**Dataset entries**
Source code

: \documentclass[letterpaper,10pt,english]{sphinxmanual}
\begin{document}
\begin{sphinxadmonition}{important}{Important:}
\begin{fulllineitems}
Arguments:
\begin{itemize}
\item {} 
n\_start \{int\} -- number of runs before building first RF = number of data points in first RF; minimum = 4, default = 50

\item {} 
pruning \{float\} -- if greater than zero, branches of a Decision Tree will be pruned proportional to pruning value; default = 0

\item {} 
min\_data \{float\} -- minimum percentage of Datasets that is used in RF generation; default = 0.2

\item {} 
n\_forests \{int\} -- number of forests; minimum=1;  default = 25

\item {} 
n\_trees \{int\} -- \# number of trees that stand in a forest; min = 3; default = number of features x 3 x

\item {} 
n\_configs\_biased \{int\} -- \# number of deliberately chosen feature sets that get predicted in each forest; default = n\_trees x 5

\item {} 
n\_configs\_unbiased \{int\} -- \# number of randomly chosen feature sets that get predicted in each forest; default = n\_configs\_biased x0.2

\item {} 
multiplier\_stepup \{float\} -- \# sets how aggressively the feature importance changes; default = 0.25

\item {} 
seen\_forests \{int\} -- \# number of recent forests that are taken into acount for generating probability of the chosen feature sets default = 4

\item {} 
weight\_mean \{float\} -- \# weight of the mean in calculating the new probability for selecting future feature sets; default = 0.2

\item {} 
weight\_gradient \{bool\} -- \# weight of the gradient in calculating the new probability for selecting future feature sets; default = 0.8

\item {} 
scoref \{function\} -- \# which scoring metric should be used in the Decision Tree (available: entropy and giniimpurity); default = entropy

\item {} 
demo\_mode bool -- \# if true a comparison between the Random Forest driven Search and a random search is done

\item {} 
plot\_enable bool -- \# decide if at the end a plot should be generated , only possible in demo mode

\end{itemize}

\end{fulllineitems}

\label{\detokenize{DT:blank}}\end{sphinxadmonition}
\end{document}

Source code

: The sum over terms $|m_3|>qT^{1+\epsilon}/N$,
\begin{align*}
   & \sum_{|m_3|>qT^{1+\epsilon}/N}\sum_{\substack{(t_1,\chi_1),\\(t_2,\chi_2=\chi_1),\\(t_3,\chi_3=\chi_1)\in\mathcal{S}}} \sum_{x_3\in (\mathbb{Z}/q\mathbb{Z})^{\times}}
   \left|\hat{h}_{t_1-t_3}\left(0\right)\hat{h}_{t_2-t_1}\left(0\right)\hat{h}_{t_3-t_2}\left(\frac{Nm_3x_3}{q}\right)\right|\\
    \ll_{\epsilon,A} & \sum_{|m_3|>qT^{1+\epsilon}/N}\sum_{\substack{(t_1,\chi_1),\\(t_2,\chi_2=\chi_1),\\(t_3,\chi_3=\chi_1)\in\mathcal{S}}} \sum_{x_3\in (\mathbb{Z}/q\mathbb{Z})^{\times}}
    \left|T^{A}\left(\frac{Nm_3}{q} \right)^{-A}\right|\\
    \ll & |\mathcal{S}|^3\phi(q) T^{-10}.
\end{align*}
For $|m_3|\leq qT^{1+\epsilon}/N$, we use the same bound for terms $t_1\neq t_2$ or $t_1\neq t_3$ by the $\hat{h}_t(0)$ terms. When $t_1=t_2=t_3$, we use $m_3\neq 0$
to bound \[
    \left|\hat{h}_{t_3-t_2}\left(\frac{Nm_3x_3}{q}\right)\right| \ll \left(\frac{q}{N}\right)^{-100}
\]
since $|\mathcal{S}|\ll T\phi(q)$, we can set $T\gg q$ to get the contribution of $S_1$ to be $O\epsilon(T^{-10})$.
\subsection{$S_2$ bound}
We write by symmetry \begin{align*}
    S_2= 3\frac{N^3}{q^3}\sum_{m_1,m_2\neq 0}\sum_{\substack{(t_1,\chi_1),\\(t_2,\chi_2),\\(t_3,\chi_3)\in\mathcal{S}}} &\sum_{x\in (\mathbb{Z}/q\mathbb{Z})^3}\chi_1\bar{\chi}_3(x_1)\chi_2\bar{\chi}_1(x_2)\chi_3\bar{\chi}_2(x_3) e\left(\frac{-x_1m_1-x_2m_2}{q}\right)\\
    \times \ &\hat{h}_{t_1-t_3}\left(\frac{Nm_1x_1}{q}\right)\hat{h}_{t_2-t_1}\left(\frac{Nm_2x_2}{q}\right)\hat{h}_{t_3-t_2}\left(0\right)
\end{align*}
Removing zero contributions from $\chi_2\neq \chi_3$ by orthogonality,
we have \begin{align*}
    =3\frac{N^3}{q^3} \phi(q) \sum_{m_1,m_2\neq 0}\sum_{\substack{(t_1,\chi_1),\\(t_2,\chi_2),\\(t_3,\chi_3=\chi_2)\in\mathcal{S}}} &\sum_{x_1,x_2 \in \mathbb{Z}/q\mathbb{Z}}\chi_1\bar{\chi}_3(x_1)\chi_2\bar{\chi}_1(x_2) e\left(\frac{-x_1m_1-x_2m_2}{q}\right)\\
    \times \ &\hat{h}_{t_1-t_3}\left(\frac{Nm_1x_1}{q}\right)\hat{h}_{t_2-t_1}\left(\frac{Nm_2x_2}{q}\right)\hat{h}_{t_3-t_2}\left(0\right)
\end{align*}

**TASK PROMPT**
Only the lines of the data holding the string "used" are wanted; copy each of them.

**SOLUTION TO THIS PROBLEM**
min\_data \{float\} -- minimum percentage of Datasets that is used in RF generation; default = 0.2
scoref \{function\} -- \# which scoring metric should be used in the Decision Tree (available: entropy and giniimpurity); default = entropy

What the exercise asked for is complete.